| Exercise goal |
Every record must come back unchanged, apart from the pictures, which are dropped.

# # # # #

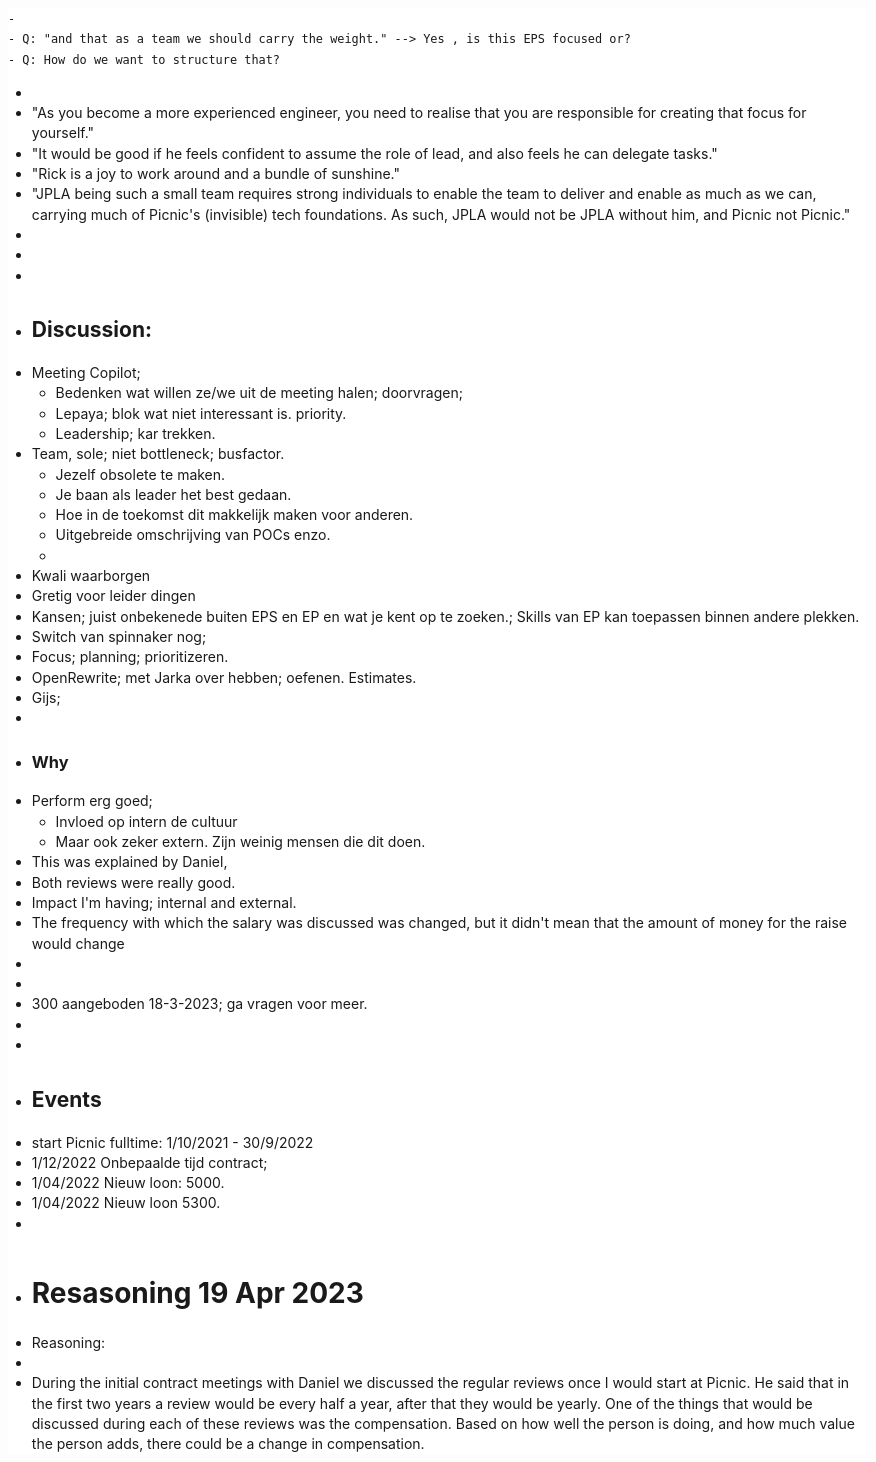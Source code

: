 	-
	- Q: "and that as a team we should carry the weight." --> Yes , is this EPS focused or?
	- Q: How do we want to structure that?
-
- "As you become a more experienced engineer, you need to realise that you are responsible for creating that focus for yourself."
- "It would be good if he feels confident to assume the role of lead, and also feels he can delegate tasks."
- "Rick is a joy to work around and a bundle of sunshine."
- "JPLA being such a small team requires strong individuals to enable the team to deliver and enable as much as we can, carrying much of Picnic's (invisible) tech foundations. As such, JPLA would not be JPLA without him, and Picnic not Picnic."
-
-
-
- ## Discussion:
- Meeting Copilot;
	- Bedenken wat willen ze/we uit de meeting halen; doorvragen;
	- Lepaya; blok wat niet interessant is. priority.
	- Leadership; kar trekken.
- Team, sole; niet bottleneck; busfactor.
	- Jezelf obsolete te maken.
	- Je baan als leader het best gedaan.
	- Hoe in de toekomst dit makkelijk maken voor anderen.
	- Uitgebreide omschrijving van POCs enzo.
	-
- Kwali waarborgen
- Gretig voor leider dingen
- Kansen; juist onbekenede buiten EPS en EP en wat je kent op te zoeken.; Skills van EP kan toepassen binnen andere plekken.
- Switch van spinnaker nog;
- Focus; planning; prioritizeren.
- OpenRewrite; met Jarka over hebben; oefenen. Estimates.
- Gijs;
-
- ### Why
- Perform erg goed;
	- Invloed op intern de cultuur
	- Maar ook zeker extern. Zijn weinig mensen die dit doen.
- This was explained by Daniel,
- Both reviews were really good.
- Impact I'm having; internal and external.
- The frequency with which the salary was discussed was changed, but it didn't mean that the amount of money for the raise would change
-
-
- 300 aangeboden 18-3-2023; ga vragen voor meer.
-
-
- ## Events
- start Picnic fulltime: 1/10/2021 - 30/9/2022
- 1/12/2022 Onbepaalde tijd contract;
- 1/04/2022 Nieuw loon: 5000.
- 1/04/2022 Nieuw loon 5300.
-
- # Resasoning 19 Apr 2023
- Reasoning:
-
- During the initial contract meetings with Daniel we discussed the regular reviews once I would start at Picnic. He said that in the first two years a review would be every half a year, after that they would be yearly. One of the things that would be discussed during each of these reviews was the compensation. Based on how well the person is doing, and how much value the person adds, there could be a change in compensation.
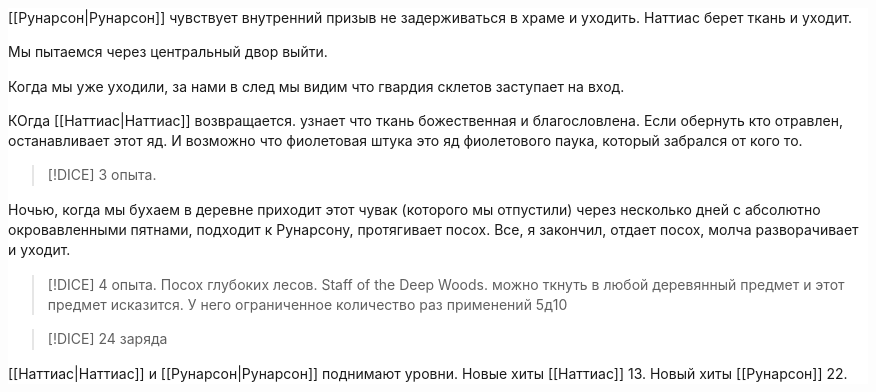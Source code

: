 [[Рунарсон\|Рунарсон]] чувствует внутренний призыв не задерживаться в храме и уходить.
Наттиас берет ткань и уходит. 

Мы пытаемся через центральный двор выйти. 

Когда мы уже уходили, за нами в след мы видим что гвардия склетов заступает на вход. 

КОгда [[Наттиас\|Наттиас]] возвращается. узнает что ткань божественная и благословлена.  Если обернуть кто отравлен, останавливает этот яд. И возможно что фиолетовая штука это яд фиолетового паука, который забрался от кого то.

> [!DICE] 3 опыта. 

Ночью, когда мы бухаем в деревне приходит этот чувак (которого мы отпустили) через несколько дней с абсолютно окровавленными пятнами, подходит к Рунарсону, протягивает посох. Все, я закончил, отдает посох, молча разворачивает и уходит. 

> [!DICE] 4 опыта. Посох глубоких лесов. Staff of the Deep Woods. можно ткнуть в любой деревянный предмет и этот предмет исказится. У него ограниченное количество раз применений 5д10

> [!DICE] 24 заряда

[[Наттиас\|Наттиас]] и [[Рунарсон\|Рунарсон]] поднимают уровни. Новые хиты [[Наттиас]] 13. Новый хиты [[Рунарсон]] 22.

# # # # #

| Finished task |
Source code

: 	-
	- Q: "and that as a team we should carry the weight." --> Yes , is this EPS focused or?
	- Q: How do we want to structure that?
-
- "As you become a more experienced engineer, you need to realise that you are responsible for creating that focus for yourself."
- "It would be good if he feels confident to assume the role of lead, and also feels he can delegate tasks."
- "Rick is a joy to work around and a bundle of sunshine."
- "JPLA being such a small team requires strong individuals to enable the team to deliver and enable as much as we can, carrying much of Picnic's (invisible) tech foundations. As such, JPLA would not be JPLA without him, and Picnic not Picnic."
-
-
-
- ## Discussion:
- Meeting Copilot;
	- Bedenken wat willen ze/we uit de meeting halen; doorvragen;
	- Lepaya; blok wat niet interessant is. priority.
	- Leadership; kar trekken.
- Team, sole; niet bottleneck; busfactor.
	- Jezelf obsolete te maken.
	- Je baan als leader het best gedaan.
	- Hoe in de toekomst dit makkelijk maken voor anderen.
	- Uitgebreide omschrijving van POCs enzo.
	-
- Kwali waarborgen
- Gretig voor leider dingen
- Kansen; juist onbekenede buiten EPS en EP en wat je kent op te zoeken.; Skills van EP kan toepassen binnen andere plekken.
- Switch van spinnaker nog;
- Focus; planning; prioritizeren.
- OpenRewrite; met Jarka over hebben; oefenen. Estimates.
- Gijs;
-
- ### Why
- Perform erg goed;
	- Invloed op intern de cultuur
	- Maar ook zeker extern. Zijn weinig mensen die dit doen.
- This was explained by Daniel,
- Both reviews were really good.
- Impact I'm having; internal and external.
- The frequency with which the salary was discussed was changed, but it didn't mean that the amount of money for the raise would change
-
-
- 300 aangeboden 18-3-2023; ga vragen voor meer.
-
-
- ## Events
- start Picnic fulltime: 1/10/2021 - 30/9/2022
- 1/12/2022 Onbepaalde tijd contract;
- 1/04/2022 Nieuw loon: 5000.
- 1/04/2022 Nieuw loon 5300.
-
- # Resasoning 19 Apr 2023
- Reasoning:
-
- During the initial contract meetings with Daniel we discussed the regular reviews once I would start at Picnic. He said that in the first two years a review would be every half a year, after that they would be yearly. One of the things that would be discussed during each of these reviews was the compensation. Based on how well the person is doing, and how much value the person adds, there could be a change in compensation.
Source code

: [[Рунарсон\|Рунарсон]] чувствует внутренний призыв не задерживаться в храме и уходить.
Наттиас берет ткань и уходит. 

Мы пытаемся через центральный двор выйти. 

Когда мы уже уходили, за нами в след мы видим что гвардия склетов заступает на вход. 

КОгда [[Наттиас\|Наттиас]] возвращается. узнает что ткань божественная и благословлена.  Если обернуть кто отравлен, останавливает этот яд. И возможно что фиолетовая штука это яд фиолетового паука, который забрался от кого то.

> [!DICE] 3 опыта. 

Ночью, когда мы бухаем в деревне приходит этот чувак (которого мы отпустили) через несколько дней с абсолютно окровавленными пятнами, подходит к Рунарсону, протягивает посох. Все, я закончил, отдает посох, молча разворачивает и уходит. 

> [!DICE] 4 опыта. Посох глубоких лесов. Staff of the Deep Woods. можно ткнуть в любой деревянный предмет и этот предмет исказится. У него ограниченное количество раз применений 5д10

> [!DICE] 24 заряда

[[Наттиас\|Наттиас]] и [[Рунарсон\|Рунарсон]] поднимают уровни. Новые хиты [[Наттиас]] 13. Новый хиты [[Рунарсон]] 22.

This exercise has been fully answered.